PROPOSALS to repeal anti-trade union legislation have been rejected by the Assembly.
MLAs voted by 43 to 38 to reject the bill by People Before Profit's Gerry Carroll, who said it would "remedy" laws which stem "back to Margaret Thatcher and her attacks on striking workers."
The People Before Profit proposals were supported by Sinn Féin and the SDLP, but were defeated by votes from the DUP, UUP and Alliance Party. The Green Party abstained from the vote.
The Trade Union and Labour Relations (Amendment) Bill would have allowed unions to show "solidarity action" with workers in other sectors or workplaces.
It would have reduce the required notice period before a union can take industrial action from seven days to two, and lowered the minimum number of employees needed for an employer to consider a request for industrial action by a trade union from 21 to five.
The raft of reforms, which aimed to make it easier for workers to strike, would also have removed the requirement for a postal ballot process before taking industrial action, allowing for a ballot to be conducted digitally or in-person.
Ahead of the vote, several trade unions attended a rally outside Stormont in support of the Bill.
Moving the Trade Union Freedom Bill this week in Stormont.— Gerry Carroll (@GerryCarrollPBP) March 3, 2022
It wasn't passed *this* time.
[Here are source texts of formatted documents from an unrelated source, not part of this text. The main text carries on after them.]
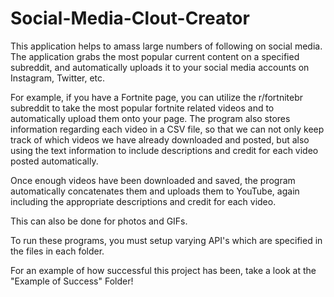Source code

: # Social-Media-Clout-Creator
This application helps to amass large numbers of following on social media. The application grabs the most popular current content on a specified subreddit, and automatically uploads it to your social media accounts on Instagram, Twitter, etc.

For example, if you have a Fortnite page, you can utilize the r/fortnitebr subreddit to take the most popular fortnite related videos and to automatically upload them onto your page. The program also stores information regarding each video in a CSV file, so that we can not only keep track of which videos we have already downloaded and posted, but also using the text information to include descriptions and credit for each video posted automatically.

Once enough videos have been downloaded and saved, the program automatically concatenates them and uploads them to YouTube, again including the appropriate descriptions and credit for each video.

This can also be done for photos and GIFs. 

To run these programs, you must setup varying API's which are specified in the files in each folder.

For an example of how successful this project has been, take a look at the "Example of Success" Folder!
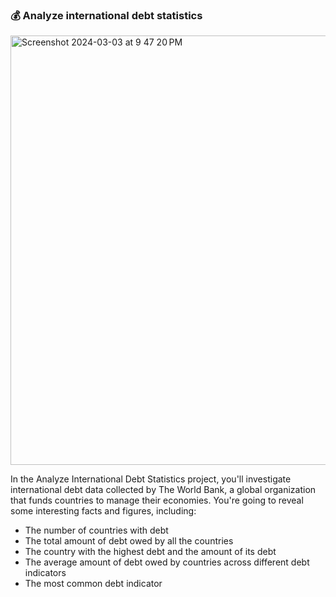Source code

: ### :moneybag: Analyze international debt statistics

<img width="687" alt="Screenshot 2024-03-03 at 9 47 20 PM" src="https://github.com/shafeeqrahaman/DataCampPortfolios/assets/29007691/8325700f-4e84-40e6-b4f5-c845c615af72">

In the Analyze International Debt Statistics project, you'll investigate international debt data collected by The World Bank, a global organization that funds countries to manage their economies. You're going to reveal some interesting facts and figures, including:

* The number of countries with debt
* The total amount of debt owed by all the countries
* The country with the highest debt and the amount of its debt
* The average amount of debt owed by countries across different debt indicators
* The most common debt indicator

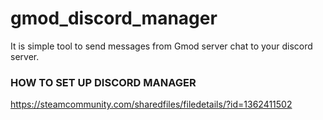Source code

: # gmod_discord_manager
It is simple tool to send messages from Gmod server chat to your discord server.

### HOW TO SET UP DISCORD MANAGER ###
https://steamcommunity.com/sharedfiles/filedetails/?id=1362411502

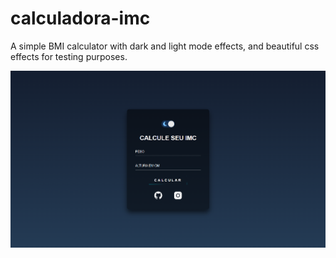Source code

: # calculadora-imc
A simple BMI calculator with dark and light mode effects, and beautiful css effects for testing purposes.

![](https://github.com/EuKennedy/calculadora-imc/blob/main/img/print.png)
But hopefully we'll be back again with more bills for workers rights.
There is power in a union✊✊ pic.twitter.com/1x6L5Bwvx5
Striking members of the University and College Union (UCU) at Queen's, as well as members of NIPSA, GMB, the National Union of Journalists (NUJ), Aegis, the Allied and Bakers Union and the Derry Trades Union Council, urged MLAs to vote for the Bill.
Speaking during the debate, West Belfast MLA Gerry Carroll said his Bill would "reverse the trend of decades of attacks" on trade unions.
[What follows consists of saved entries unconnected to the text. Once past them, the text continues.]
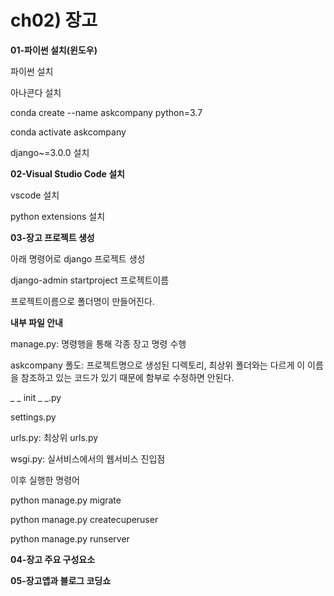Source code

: # ch02) 장고
**01-파이썬 설치(윈도우)**

파이썬 설치

아나콘다 설치

conda create --name askcompany python=3.7

conda activate askcompany

django~=3.0.0 설치



**02-Visual Studio Code 설치**

vscode 설치

python extensions 설치



**03-장고 프로젝트 생성**

아래 명령어로 django 프로젝트 생성

django-admin startproject 프로젝트이름



프로젝트이름으로 폴더명이 만들어진다.

**내부 파일 안내**

manage.py: 명령행을 통해 각종 장고 명령 수행

askcompany 폴도: 프로젝트명으로 생성된 디렉토리, 최상위 폴더와는 다르게 이 이름을 참조하고 있는 코드가 있기 때문에 함부로 수정하면 안된다.

_ _ init _ _.py

settings.py

urls.py: 최상위 urls.py

wsgi.py: 실서비스에서의 웹서비스 진입점



이후 실행한 명령어

python manage.py migrate

python manage.py createcuperuser

python manage.py runserver



**04-장고 주요 구성요소**





**05-장고앱과 블로그 코딩쇼**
"There is an onus on the assembly to hear the appeal of workers that has been left shamefully untouched for over 20 years," he added. "This decade should be one in which workers' rights are protected."
DUP Economy Minister Gordon Lyons spoke against the bill, expressing concern about its potential cost for businesses.
"I am concerned that the only reason for reducing the notice period would be to cause maximum disruption at a time we can least afford it," he said.
Taking to social media following Tuesday night's result, Mr Carroll said: "Unfortunately my bill didn't pass tonight against the wishes of workers and trade unions across our communities.
"Disgracefully, parties that present themselves as 'liberal' couldn't stomach voting against Thatcher's anti-union laws which haven't been touched from when they were installed here. People should remember where their MLAs stood on this issue and how they voted.
"Despite tonight's disappointing result, we will still raised the banner of workers' rights at every opportunity and I'll be back on picket lines with striking workers in the morning."